In any case, even if AD isn't used, this interaction of OpenSSH and the illumos pam_krb5 still forces users to run kinit and type their password a second time, which seems unfortunate. I'll try to make a naive patch this weekend which re-creates the context in krb5_setcred.c and see what happens.


Updated by Gordon Ross about 1 year ago

It's a misconception that "simple" means cleartext. Have a look at the traffic.
(It's encrypted, similar to how it is with "self".)
Credential type "self" is a huge hassle, and really doesn't buy you much.


Updated by Cullum Smith about 1 year ago

Do you mean that "simple" traffic is encrypted in all cases or just when using "tls:simple"? I was just going by what the man page said:

For simple, be aware that the bind password will be sent in the clear to the LDAP server.

I'm not sure what the mechanism would be for encrypting traffic if you aren't using GSSAPI or TLS.


Updated by Gordon Ross about 1 year ago

In the example ldapclient command I posted above, with -a credentialLevel=proxy -a authenticationMethod=simple,
it is indeed using gssapi. It uses the credentials for the proxy user, no matter who is asking NSS LDAP for something,
where "self" uses the credentials of the user calling the NSS functions.


Updated by Cullum Smith about 1 year ago

Thanks for the info. In any case, I don't want to derail the comments since this is a separate issue from the one originally reported - namely that OpenSSH calls setcred in a different process from the authentication, so the kerberos context is lost. As a result, pam_krb5 cannot create or renew a user's credentials cache when called from OpenSSH.

Various distributions encountered this issue as far back as 2004:

Most of the linux distros as well as FreeBSD package Eyrie's pam_krb5, which has the hack linked above to work around this issue - which I suspect is why there's not many reports of this in the wild.


Updated by Cullum Smith about 1 year ago


ChallengeResponseAuthentication no

in sshd_config resolves the issue. Unfortunately this precludes you from using fancier auth schemes like s/key and 2fa, but I'm satisfied with this workaround.

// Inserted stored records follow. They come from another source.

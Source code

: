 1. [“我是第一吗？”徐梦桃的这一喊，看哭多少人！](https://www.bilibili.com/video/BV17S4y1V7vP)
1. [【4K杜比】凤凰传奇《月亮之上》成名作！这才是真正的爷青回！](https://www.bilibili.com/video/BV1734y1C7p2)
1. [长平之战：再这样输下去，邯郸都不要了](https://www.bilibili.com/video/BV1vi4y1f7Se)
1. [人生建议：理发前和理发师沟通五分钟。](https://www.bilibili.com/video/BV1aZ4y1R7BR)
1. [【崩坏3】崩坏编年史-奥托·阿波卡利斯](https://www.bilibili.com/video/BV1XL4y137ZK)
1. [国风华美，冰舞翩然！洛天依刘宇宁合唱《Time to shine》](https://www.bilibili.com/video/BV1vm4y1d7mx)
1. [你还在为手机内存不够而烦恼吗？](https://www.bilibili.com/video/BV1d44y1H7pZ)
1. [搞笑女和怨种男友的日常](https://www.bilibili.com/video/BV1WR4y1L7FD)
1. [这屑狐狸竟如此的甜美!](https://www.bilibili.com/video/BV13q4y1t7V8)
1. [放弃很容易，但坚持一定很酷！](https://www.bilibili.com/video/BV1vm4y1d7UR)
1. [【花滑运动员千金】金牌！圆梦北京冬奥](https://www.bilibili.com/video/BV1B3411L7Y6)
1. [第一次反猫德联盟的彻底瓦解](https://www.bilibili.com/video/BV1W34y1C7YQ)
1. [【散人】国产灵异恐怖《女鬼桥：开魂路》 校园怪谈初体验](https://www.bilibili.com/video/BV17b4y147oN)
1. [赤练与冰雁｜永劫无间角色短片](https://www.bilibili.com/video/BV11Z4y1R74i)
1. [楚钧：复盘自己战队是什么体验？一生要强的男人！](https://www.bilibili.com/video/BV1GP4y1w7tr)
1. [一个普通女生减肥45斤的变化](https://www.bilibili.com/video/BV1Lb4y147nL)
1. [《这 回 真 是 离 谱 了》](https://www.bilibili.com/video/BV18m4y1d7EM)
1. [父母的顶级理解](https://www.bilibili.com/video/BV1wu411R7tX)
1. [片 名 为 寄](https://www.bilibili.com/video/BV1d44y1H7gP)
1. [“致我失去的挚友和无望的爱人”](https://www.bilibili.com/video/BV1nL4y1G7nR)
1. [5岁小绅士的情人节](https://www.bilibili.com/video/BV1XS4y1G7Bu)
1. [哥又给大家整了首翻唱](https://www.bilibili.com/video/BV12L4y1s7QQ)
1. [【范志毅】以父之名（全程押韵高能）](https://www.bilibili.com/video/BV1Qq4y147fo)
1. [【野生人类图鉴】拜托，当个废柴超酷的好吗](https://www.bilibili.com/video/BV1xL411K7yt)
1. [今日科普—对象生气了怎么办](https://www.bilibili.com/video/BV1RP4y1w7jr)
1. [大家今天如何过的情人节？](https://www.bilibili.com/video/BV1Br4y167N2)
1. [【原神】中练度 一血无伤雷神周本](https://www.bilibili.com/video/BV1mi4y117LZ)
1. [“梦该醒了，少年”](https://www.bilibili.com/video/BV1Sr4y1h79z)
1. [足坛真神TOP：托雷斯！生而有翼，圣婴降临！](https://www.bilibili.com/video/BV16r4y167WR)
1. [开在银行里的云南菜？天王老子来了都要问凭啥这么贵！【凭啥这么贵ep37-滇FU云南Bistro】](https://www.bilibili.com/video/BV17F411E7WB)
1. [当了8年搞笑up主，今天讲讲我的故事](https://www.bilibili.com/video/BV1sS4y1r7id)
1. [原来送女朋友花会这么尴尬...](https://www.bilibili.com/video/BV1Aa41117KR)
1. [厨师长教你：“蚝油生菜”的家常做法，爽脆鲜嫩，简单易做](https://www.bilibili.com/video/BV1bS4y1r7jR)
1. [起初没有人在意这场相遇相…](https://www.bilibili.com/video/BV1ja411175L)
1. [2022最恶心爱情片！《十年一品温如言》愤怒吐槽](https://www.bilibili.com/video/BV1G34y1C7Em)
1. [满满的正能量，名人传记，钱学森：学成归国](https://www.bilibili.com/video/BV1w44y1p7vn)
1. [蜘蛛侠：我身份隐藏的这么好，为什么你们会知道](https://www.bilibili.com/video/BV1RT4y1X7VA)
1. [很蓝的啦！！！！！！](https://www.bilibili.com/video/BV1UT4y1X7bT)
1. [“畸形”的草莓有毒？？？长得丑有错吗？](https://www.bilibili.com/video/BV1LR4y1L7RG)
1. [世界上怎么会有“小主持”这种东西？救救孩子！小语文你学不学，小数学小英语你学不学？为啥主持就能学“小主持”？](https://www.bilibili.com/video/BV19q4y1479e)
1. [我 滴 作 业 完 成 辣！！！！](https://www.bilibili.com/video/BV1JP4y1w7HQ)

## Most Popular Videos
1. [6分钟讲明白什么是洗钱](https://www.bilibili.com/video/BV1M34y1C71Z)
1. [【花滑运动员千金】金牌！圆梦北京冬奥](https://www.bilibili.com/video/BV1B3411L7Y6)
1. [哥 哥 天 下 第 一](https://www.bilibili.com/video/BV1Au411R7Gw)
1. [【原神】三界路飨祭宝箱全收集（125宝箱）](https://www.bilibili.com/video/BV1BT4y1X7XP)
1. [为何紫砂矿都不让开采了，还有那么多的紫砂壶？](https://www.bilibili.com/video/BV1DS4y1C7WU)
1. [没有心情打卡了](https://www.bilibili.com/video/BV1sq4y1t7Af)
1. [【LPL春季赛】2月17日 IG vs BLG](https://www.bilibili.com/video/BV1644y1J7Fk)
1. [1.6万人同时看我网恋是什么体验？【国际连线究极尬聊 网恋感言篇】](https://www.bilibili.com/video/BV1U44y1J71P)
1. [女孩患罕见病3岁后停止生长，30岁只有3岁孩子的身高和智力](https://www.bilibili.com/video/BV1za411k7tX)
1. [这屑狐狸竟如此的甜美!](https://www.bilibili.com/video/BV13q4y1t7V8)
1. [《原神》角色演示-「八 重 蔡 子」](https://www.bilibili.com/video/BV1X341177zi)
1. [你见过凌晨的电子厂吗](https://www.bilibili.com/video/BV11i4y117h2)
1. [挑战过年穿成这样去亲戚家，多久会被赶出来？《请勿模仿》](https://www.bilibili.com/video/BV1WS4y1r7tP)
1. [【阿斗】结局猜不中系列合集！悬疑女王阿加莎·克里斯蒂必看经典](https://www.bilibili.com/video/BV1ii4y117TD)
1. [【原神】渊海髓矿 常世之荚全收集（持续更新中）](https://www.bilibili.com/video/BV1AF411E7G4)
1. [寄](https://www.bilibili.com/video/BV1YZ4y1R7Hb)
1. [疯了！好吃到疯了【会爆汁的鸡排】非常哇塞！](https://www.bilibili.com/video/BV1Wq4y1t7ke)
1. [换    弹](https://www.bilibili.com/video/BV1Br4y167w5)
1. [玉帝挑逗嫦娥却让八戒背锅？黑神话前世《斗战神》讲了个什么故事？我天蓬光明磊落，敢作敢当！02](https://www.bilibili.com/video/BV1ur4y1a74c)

For keyboard-interactive authentication, sshd uses a privileged monitor process and unprivileged auth process to do the authentication (which does the initial pam auth step). With Password authentication, this subprocess is not used.

Disabling privilege separation would also solve the problem, but thats not possible in modern OpenSSH.


Updated by Adam Stylinski about 1 year ago

It's a bit strange that privsep isn't used when ChallengeResponseAuthentication is set to no. Shouldn't it use privilege separation regardless?

In any case, having a pamd service is the long fix around this, I think. The short fix would be to hack together another context for setcred - though doing so may require requesting a ticket for a second time. I hadn't dug that far into which parts of the auth context it actually uses for that stage.